Unlike the Pacific League, the Central League had never experimented with any type of postseason system prior to 2006. The CL had situational playoff scenarios written into its bylaws that required either a tie atop the standings or a team finishing with more wins but a worse winning percentage than the first-place team, but a permanent playoff plan had never been created. In March 2006, encouraged by the success of the PL's postseason system, CL officials announced their intention to introduce playoffs for the 2007 season to help boost declining attendance. During meetings held later that year, PL and CL officials disagreed over proposed plans detailing the new playoff system. Since the creation of the PL playoffs in 2004, the league awarded its pennant titles to the playoff winners rather than the team who finished the regular season with the best record. The PL disapproved of the CL's intentions to continue awarding their league title to the first-place finisher in the regular season while using the playoffs to determine which team would compete against in the Japan Series.
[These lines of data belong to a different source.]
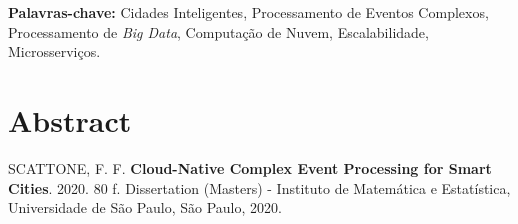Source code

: \documentclass[11pt,twoside,a4paper]{book}
\begin{document}
 
 
 
 \noindent \textbf{Palavras-chave:} Cidades Inteligentes, Processamento de Eventos Complexos, Processamento de \emph{Big Data}, Computação de Nuvem, Escalabilidade, Microsserviços.

\chapter*{Abstract}
\noindent SCATTONE, F. F. \textbf{Cloud-Native Complex Event Processing for Smart Cities}. 
2020. 80 f.
Dissertation (Masters) - Instituto de Matemática e Estatística,
Universidade de São Paulo, São Paulo, 2020.
\\
\end{document}
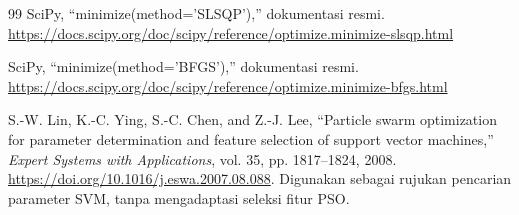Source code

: \begin{thebibliography}{99}
 SciPy, ``minimize(method='SLSQP'),'' dokumentasi resmi. \url{https://docs.scipy.org/doc/scipy/reference/optimize.minimize-slsqp.html}

 SciPy, ``minimize(method='BFGS'),'' dokumentasi resmi. \url{https://docs.scipy.org/doc/scipy/reference/optimize.minimize-bfgs.html}

 S.-W. Lin, K.-C. Ying, S.-C. Chen, and Z.-J. Lee, ``Particle swarm optimization for parameter determination and feature selection of support vector machines,'' \emph{Expert Systems with Applications}, vol. 35, pp. 1817--1824, 2008. \url{https://doi.org/10.1016/j.eswa.2007.08.088}. Digunakan sebagai rujukan pencarian parameter SVM, tanpa mengadaptasi seleksi fitur PSO.



\end{thebibliography}
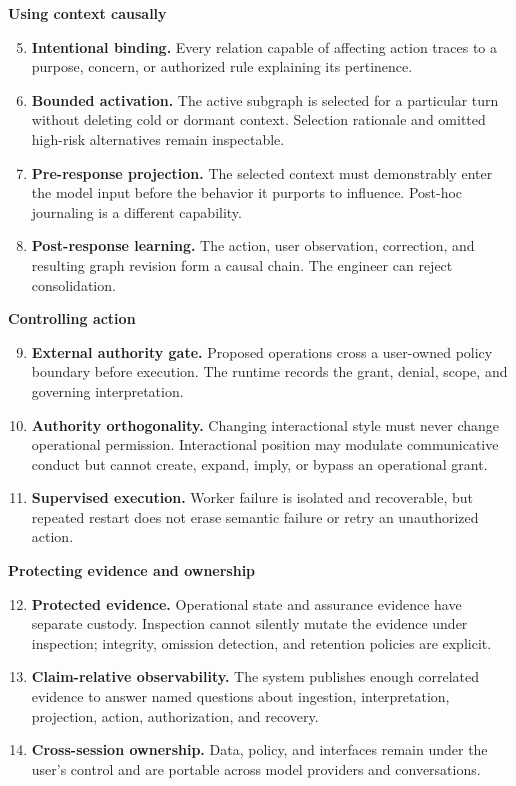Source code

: \documentclass[10pt,a4paper]{article}
\begin{document}
\noindent\textbf{Using context causally}
\begin{enumerate}
  \setcounter{enumi}{4}
  \item \textbf{Intentional binding.} Every relation capable of affecting action traces to a purpose, concern, or authorized rule explaining its pertinence.
  \item \textbf{Bounded activation.} The active subgraph is selected for a particular turn without deleting cold or dormant context. Selection rationale and omitted high-risk alternatives remain inspectable.
  \item \textbf{Pre-response projection.} The selected context must demonstrably enter the model input before the behavior it purports to influence. Post-hoc journaling is a different capability.
  \item \textbf{Post-response learning.} The action, user observation, correction, and resulting graph revision form a causal chain. The engineer can reject consolidation.
\end{enumerate}

\noindent\textbf{Controlling action}
\begin{enumerate}
  \setcounter{enumi}{8}
  \item \textbf{External authority gate.} Proposed operations cross a user-owned policy boundary before execution. The runtime records the grant, denial, scope, and governing interpretation.
  \item \textbf{Authority orthogonality.} Changing interactional style must never change operational permission. Interactional position may modulate communicative conduct but cannot create, expand, imply, or bypass an operational grant.
  \item \textbf{Supervised execution.} Worker failure is isolated and recoverable, but repeated restart does not erase semantic failure or retry an unauthorized action.
\end{enumerate}

\noindent\textbf{Protecting evidence and ownership}
\begin{enumerate}
  \setcounter{enumi}{11}
  \item \textbf{Protected evidence.} Operational state and assurance evidence have separate custody. Inspection cannot silently mutate the evidence under inspection; integrity, omission detection, and retention policies are explicit.
  \item \textbf{Claim-relative observability.} The system publishes enough correlated evidence to answer named questions about ingestion, interpretation, projection, action, authorization, and recovery.
  \item \textbf{Cross-session ownership.} Data, policy, and interfaces remain under the user's control and are portable across model providers and conversations.
\end{enumerate}
\end{document}
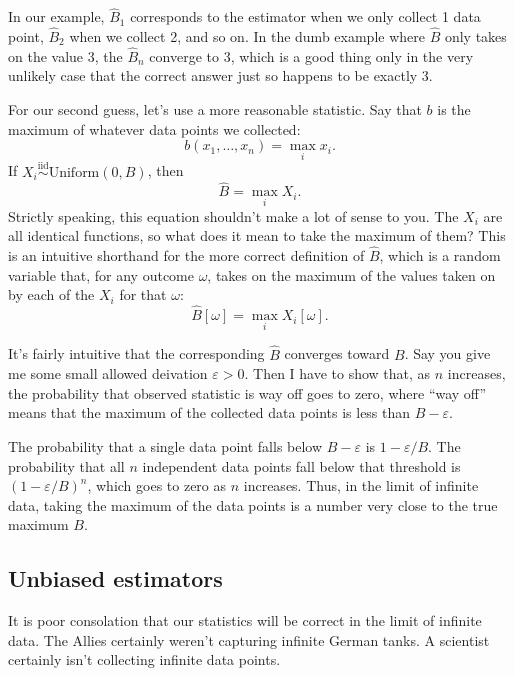 In our example, $\hat{B}_1$ corresponds to the estimator when we only collect
1 data point, $\hat{B}_2$ when we collect 2, and so on. In the dumb example
where $\hat{B}$ only takes on the value 3, the $\hat{B}_n$ converge to 3, which
is a good thing only in the very unlikely case that the correct answer just so
happens to be exactly 3.

For our second guess, let's use a more reasonable statistic. Say that $b$
is the maximum of whatever data points we collected:
\begin{equation*}
    b(x_1, \ldots, x_n) = \max_i x_i.
\end{equation*}
If $X_i \stackrel{\text{iid}}{\sim} \text{Uniform}(0, B)$, then
\begin{equation*}
    \hat{B} = \max_i X_i.
\end{equation*}
Strictly speaking, this equation shouldn't make a lot of sense to you. The $X_i$
are all identical functions, so what does it mean to take the maximum of them?
This is an intuitive shorthand for the more correct definition of $\hat{B}$,
which is a random variable that, for any outcome $\omega$, takes on the maximum of the
values taken on by each of the $X_i$ for that $\omega$:
\begin{equation*}
    \hat{B}[\omega] = \max_i X_i[\omega].
\end{equation*}

It's fairly intuitive that the corresponding $\hat{B}$ converges toward $B$.
Say you give me some small allowed deivation $\varepsilon > 0$. Then I have to
show that, as $n$ increases, the probability that observed statistic is way
off goes to zero, where ``way off'' means that the maximum of the collected
data points is less than $B - \varepsilon$.

The probability that a single data point falls below $B - \varepsilon$ is $1 -
\varepsilon/B$. The probability that all $n$ independent data points fall
below that threshold is $(1 - \varepsilon/B)^n$, which goes to zero as $n$
increases. Thus, in the limit of infinite data, taking the maximum of the data
points is a number very close to the true maximum $B$.

\subsection{Unbiased estimators}

It is poor consolation that our statistics will be correct in the limit of
infinite data. The Allies certainly weren't capturing infinite German tanks.
A scientist certainly isn't collecting infinite data points.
In September 2006, both leagues agreed on a unified postseason system. The CL implemented a playoff system identical to the PL's, and the entire playoff series was dubbed the "Climax Series". The PL agreed to name the regular season first-place finishers league champions rather than the team that won the leagues' respective playoffs—a reversal from the previous three seasons. It was decided that both leagues would play 144 regular-season games, the first time both leagues would play the same number of games since the PL introduced its playoff system in 2004. The two leagues also agreed that neither regular-season champion should receive a one-game advantage in the Final Stage of the Climax Series, claiming that it was unnecessary from a business point of view. It had been suggested that the Yomiuri Giants voted to approve the playoff idea in 2006 because they had not finished atop the standings in the regular season since 2002 and the playoff concept would increase the Giants' chances of winning the Japan Series. However, the plan backfired on them. In the Climax Series' inaugural season, the Giants finally won the CL pennant but were still denied a Japan Series berth when they were defeated by the second-place Chunichi Dragons in a three-game sweep during the Final Stage of the 2007 Central League Climax Series. The next season, the leagues overturned their decision on the Final Stage advantage and agreed to award their champions an automatic one-win advantage in the Final Stage starting with the 2008 Climax Series. At the same time, the Final Stage changed from a best-of-five series and became a best-of-seven series, where the first team to accumulate four wins advances to the Japan Series.